Sostenitori e contrari si dividono sull'impatto della riforma: per alcuni è la chiave per una giustizia più rapida, per altri un rischio per l'indipendenza del giudice. Qual è la vostra analisi sul nesso tra il quesito referendario e l'effettiva efficacia del sistema giustizia?
Risponde l'avv. Cinzia Petrignano:
«Credo di averle già risposto in parte. Chi dice che questa riforma avrà un impatto sulla giustizia rendendola più rapida, efficiente ed efficace, nella migliore delle ipotesi dice una chiacchiera. Nella peggiore, invece, prende deliberatamente in giro i cittadini - credendo, evidentemente, che siano stupidi. Mente sapendo di mentire!Vede, la riforma che noi abbiamo davanti non è una riforma della giustizia, ma una riforma delle carriere. E dunque non impatta sulla rapidità o sull'efficacia dei processi (penali) in alcun modo. Basterebbe leggerla per comprenderlo e per avere riscontro rispetto a quest'ultima affermazione.
Ha sentito parlare, per esempio, in tutta la discussione che ha riguardato questo referendum - barbaramente condotta, per la verità - di processo civile? Glielo dico io: assolutamente no! E perché? Eppure pure quello - e forse soprattutto quello - solleva dei dubbi rispetto alla propria efficacia. E invece non una parola sul processo civile. Perché? Semplicemente perché questa riforma, lo ripeto, riguarda unicamente le carriere. E dunque, in questo senso, sì: continuo a ribadire, per come è stata pensata, per come è stata scritta, e non da ultimo per come è stata 'divulgata', che questa riforma abbia il solo e precipuo scopo di condurre il Pm sotto le dipendenze del Governo di turno. Minandone la indipendenza - che i padri costituenti - tutti, non solo quelli di sinistra, avevano nell'ottica del bilanciamento dei poteri, contemplato e voluto per la magistratura.

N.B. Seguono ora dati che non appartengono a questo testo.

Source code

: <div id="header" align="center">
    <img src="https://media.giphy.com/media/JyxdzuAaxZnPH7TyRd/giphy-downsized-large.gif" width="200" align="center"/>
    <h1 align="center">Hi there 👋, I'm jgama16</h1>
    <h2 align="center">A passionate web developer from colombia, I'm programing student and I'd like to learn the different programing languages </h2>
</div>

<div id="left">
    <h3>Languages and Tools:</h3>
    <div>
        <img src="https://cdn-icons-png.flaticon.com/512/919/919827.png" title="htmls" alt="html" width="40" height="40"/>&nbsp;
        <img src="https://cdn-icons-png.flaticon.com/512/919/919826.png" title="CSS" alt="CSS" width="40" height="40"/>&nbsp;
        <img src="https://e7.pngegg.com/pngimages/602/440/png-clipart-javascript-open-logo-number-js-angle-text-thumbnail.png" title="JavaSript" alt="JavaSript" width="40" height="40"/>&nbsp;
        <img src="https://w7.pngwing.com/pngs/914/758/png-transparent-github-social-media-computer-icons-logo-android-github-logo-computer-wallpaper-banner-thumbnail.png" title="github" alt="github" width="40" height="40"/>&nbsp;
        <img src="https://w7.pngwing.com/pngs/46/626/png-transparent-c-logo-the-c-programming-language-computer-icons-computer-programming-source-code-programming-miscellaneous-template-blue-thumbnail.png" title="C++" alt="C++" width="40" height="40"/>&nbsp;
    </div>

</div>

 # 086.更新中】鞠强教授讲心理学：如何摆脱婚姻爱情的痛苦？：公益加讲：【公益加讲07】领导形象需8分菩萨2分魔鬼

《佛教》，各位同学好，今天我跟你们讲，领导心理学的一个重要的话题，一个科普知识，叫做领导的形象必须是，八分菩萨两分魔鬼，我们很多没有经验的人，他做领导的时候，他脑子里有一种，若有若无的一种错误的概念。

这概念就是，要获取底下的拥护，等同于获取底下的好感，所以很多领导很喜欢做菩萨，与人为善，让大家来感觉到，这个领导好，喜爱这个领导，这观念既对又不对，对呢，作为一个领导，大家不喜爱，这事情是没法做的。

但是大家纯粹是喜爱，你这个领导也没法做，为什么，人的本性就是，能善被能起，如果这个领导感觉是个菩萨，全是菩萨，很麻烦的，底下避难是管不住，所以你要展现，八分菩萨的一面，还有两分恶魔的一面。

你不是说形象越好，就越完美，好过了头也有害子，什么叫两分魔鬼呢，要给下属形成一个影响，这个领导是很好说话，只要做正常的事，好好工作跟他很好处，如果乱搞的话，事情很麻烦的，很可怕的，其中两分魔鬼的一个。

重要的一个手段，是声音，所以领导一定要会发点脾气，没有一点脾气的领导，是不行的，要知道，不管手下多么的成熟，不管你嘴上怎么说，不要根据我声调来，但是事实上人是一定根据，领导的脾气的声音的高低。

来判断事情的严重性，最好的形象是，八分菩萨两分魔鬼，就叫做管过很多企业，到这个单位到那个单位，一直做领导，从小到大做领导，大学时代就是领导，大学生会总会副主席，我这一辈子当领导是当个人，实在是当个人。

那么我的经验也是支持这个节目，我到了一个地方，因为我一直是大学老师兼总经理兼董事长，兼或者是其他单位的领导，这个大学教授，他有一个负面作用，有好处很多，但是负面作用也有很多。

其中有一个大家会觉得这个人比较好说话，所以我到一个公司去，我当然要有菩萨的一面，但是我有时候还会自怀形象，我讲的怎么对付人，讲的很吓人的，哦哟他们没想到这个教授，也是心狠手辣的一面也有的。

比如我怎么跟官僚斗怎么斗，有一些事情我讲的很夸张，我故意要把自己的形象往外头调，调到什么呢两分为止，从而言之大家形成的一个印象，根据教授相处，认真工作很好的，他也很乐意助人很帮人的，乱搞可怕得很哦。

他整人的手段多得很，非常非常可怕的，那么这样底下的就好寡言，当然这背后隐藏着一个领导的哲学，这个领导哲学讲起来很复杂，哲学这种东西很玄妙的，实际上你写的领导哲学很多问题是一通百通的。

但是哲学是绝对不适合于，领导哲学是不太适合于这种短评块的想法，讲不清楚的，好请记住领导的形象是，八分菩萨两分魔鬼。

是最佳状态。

Insomma, il rischio che rilevo è quello che, votando Sì e conducendo il Pm sotto il potere del governo - rendendolo sostanzialmente un super poliziotto - si possa realizzare un doppio binario: quello di un panpenalismo di strada da una parte, e quello di un garantismo di palazzo, dall'altra.
A pagarne il prezzo, evidentemente, sarà sempre e solo il cittadino, che con questa riforma uscirà considerevolmente indebolito. Contrariamente al politico di turno (la cui parte politica è pro tempore al governo…le parole di Nordio, in questo senso, sono terrificanti per chiunque abbia un minimo di cultura democratica) che potrà ambire, invece, all'impunità».
«È per questo che, convintamente, voterò NO. Ed invito chiunque abbia a cuore le sorti di questo Paese, e quelle della Giustizia, a fare lo stesso».
Risponde l'avv. Nicola Lopizzo:
«Mi lasci dire: non faccio il chiaroveggente. Io come tantissimi colleghi non possiamo e non dobbiamo fantasticare sul futuro e/o su improbabili eventi che potranno avverarsi. Siamo studiosi del diritto e come tale ci dobbiamo attenere a quanto scritto dalla e nella norma.E lo ripeto, non mi sembra che con questa riforma si potranno avverare eventi apocalittici. Avrei voluto tanto che la stessa non venisse strumentalizzata dai partiti politici i quali si sono dimostrati più interessati nel mettere in risalto le rispettive cialtronerie dette e scritte che l'essenza della riforma stessa.
Una cosa è certa: la riforma non si è mai prefissata l'obiettivo di risolvere tutti gli atavici problemi della giustizia in Italia ma credo si è posta come punto di partenza per il suo miglioramento. I cittadini italiani hanno il diritto di fidarsi ed affidarsi alla magistratura la quale va messa però nelle condizioni di operare nel più ampio spazio di libertà, serenità e meritocrazia».